At present, FFC uses some heuristics to interpolate an Expression as to
not mess up the order of the method. It does this by looking at the
polynomial order of the test and trial functions. In the above case
there are no test or trial functions, so it should throw an error
rather than do something that is completely arbitrary.
While most would agree that this is surprising and that probably
numerous FEniCS codes suffer from bugs related to this, it is unclear
what we should best do about this.
The options include:
* improve the documentation
* add a log message/warning when `Expression` interpolation happens
* add an extra mandatory argument to `Expression`, specifying
- the element or
- the function space;
This used to be the case. A concern fed back to us was that this
complicates code. My opinion at this moment is that the argument should
be mandatory. I like explicit, and it would a allow cleaner design of
some components, e.g. UFL.
* introduce functions that evaluate pointwise ("Expressions") to
UFL/UFC/FCC and let dolfin Expression inherit from those;
Not sure what you mean above.
In the absence of an argument indicating the finite element type, I
think most users would expect an Expression to be evaluated at
quadrature points. I'd have to look back at logs (which I don't want to
do) to see how developed FFC quadrature representation was at the time
the design decisions w.r.t. Expressions was made. If Expressions are
evaluated at quadrature points by default, then most DOLFIN demos would
not be able to use the FFC tensor contraction representation.

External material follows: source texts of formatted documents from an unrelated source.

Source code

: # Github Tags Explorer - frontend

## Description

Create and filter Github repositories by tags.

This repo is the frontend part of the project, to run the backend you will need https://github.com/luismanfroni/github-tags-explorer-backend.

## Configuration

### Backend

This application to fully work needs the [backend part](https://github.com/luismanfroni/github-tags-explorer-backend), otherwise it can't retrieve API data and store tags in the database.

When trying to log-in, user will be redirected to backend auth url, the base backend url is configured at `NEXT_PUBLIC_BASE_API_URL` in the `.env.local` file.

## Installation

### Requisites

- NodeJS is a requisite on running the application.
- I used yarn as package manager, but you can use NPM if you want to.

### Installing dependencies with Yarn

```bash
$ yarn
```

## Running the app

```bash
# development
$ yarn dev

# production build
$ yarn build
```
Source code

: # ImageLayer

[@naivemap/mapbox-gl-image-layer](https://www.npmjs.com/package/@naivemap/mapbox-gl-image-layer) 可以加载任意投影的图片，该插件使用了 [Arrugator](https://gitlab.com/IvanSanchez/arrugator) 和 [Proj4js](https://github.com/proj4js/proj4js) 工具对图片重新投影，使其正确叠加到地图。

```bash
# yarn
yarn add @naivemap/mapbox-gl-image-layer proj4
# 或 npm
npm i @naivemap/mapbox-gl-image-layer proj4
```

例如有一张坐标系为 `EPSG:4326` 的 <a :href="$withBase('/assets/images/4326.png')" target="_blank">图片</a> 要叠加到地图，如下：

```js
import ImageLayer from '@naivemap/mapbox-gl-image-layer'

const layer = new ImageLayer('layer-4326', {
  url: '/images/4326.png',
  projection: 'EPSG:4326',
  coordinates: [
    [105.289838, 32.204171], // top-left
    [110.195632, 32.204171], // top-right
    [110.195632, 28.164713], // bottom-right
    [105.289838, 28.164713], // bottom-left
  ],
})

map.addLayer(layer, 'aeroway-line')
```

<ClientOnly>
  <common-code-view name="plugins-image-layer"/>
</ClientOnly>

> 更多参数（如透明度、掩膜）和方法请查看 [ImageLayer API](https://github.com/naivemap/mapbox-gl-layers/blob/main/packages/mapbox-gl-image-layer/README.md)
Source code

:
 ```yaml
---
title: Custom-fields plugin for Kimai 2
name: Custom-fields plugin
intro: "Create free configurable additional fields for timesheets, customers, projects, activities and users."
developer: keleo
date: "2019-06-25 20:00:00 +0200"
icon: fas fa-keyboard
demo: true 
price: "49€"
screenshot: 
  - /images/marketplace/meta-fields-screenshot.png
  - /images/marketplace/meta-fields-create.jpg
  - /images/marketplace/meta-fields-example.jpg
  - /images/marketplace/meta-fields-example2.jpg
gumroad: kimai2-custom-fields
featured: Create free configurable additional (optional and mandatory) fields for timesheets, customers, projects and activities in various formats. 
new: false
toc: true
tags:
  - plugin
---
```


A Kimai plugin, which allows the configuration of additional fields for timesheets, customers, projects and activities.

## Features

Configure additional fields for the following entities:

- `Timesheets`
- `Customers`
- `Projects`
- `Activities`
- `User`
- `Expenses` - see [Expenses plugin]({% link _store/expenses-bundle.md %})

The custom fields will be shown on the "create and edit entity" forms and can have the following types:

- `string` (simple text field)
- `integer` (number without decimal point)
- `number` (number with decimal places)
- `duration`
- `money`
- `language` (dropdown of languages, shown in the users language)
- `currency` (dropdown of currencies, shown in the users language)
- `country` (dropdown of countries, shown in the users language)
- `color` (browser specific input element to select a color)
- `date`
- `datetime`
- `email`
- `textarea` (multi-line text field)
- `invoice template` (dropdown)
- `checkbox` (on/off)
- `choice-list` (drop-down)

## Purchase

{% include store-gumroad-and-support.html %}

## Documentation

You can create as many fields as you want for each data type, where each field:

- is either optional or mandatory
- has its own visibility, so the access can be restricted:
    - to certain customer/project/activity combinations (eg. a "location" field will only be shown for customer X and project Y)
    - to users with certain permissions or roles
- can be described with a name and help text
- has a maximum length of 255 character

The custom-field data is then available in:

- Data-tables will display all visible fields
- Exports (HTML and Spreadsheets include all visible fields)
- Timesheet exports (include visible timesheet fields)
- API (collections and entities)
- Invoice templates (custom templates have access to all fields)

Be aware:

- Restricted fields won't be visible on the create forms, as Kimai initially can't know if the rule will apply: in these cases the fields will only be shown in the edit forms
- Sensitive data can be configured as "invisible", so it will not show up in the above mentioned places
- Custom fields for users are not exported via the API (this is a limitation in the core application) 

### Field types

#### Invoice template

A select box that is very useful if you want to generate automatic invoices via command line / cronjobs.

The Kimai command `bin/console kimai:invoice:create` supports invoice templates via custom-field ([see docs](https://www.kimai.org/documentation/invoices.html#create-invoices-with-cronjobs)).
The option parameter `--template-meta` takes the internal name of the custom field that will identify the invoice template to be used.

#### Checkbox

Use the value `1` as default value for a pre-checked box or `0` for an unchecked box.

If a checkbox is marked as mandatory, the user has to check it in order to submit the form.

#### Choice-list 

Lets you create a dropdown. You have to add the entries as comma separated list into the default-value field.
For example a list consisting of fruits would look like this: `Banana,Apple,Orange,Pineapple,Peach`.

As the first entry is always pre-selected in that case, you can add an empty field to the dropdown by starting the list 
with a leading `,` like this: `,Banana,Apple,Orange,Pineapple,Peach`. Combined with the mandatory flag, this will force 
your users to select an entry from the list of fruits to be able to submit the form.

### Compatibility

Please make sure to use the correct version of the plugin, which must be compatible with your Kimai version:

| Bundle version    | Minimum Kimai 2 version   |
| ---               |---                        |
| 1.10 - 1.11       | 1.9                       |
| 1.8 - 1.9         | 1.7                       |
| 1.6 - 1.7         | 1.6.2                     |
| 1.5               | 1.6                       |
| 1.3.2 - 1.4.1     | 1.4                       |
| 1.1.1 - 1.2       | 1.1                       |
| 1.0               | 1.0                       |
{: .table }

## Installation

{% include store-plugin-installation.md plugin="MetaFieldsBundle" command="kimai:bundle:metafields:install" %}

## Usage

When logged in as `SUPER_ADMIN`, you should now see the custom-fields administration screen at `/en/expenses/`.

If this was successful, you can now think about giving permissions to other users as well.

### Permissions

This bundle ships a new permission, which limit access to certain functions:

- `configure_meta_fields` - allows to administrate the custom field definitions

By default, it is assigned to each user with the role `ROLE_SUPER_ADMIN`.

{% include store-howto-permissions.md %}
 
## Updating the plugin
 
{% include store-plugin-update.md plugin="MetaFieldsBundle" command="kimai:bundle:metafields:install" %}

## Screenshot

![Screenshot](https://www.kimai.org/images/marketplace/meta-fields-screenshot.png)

This
isn't an argument either way, just an observation.
If Expressions are evaluated at quadrature points by default, FFC
could/should throw an error if it has no information to determine
automatically a quadrature scheme, e.g. for a functional.
* ...
Arguments in favor of adding a mandatory argument include
* The Python Zen: "Explicit is better than implicit." -- It's just
too easy to make a mistake here.
Arguments for leaving the API as it is include:
* The user cannot expect to have arbitrary Expressions integrate
exactly. Why should he/she expect it for any function?
What do you think about this? Does the above `assemble()` result
surprise you at all? Do you think we should force user code to be
explicit here or would you think that adding documentation is
sufficient?
I favour (a) explicit provision of the element/function space; or (b)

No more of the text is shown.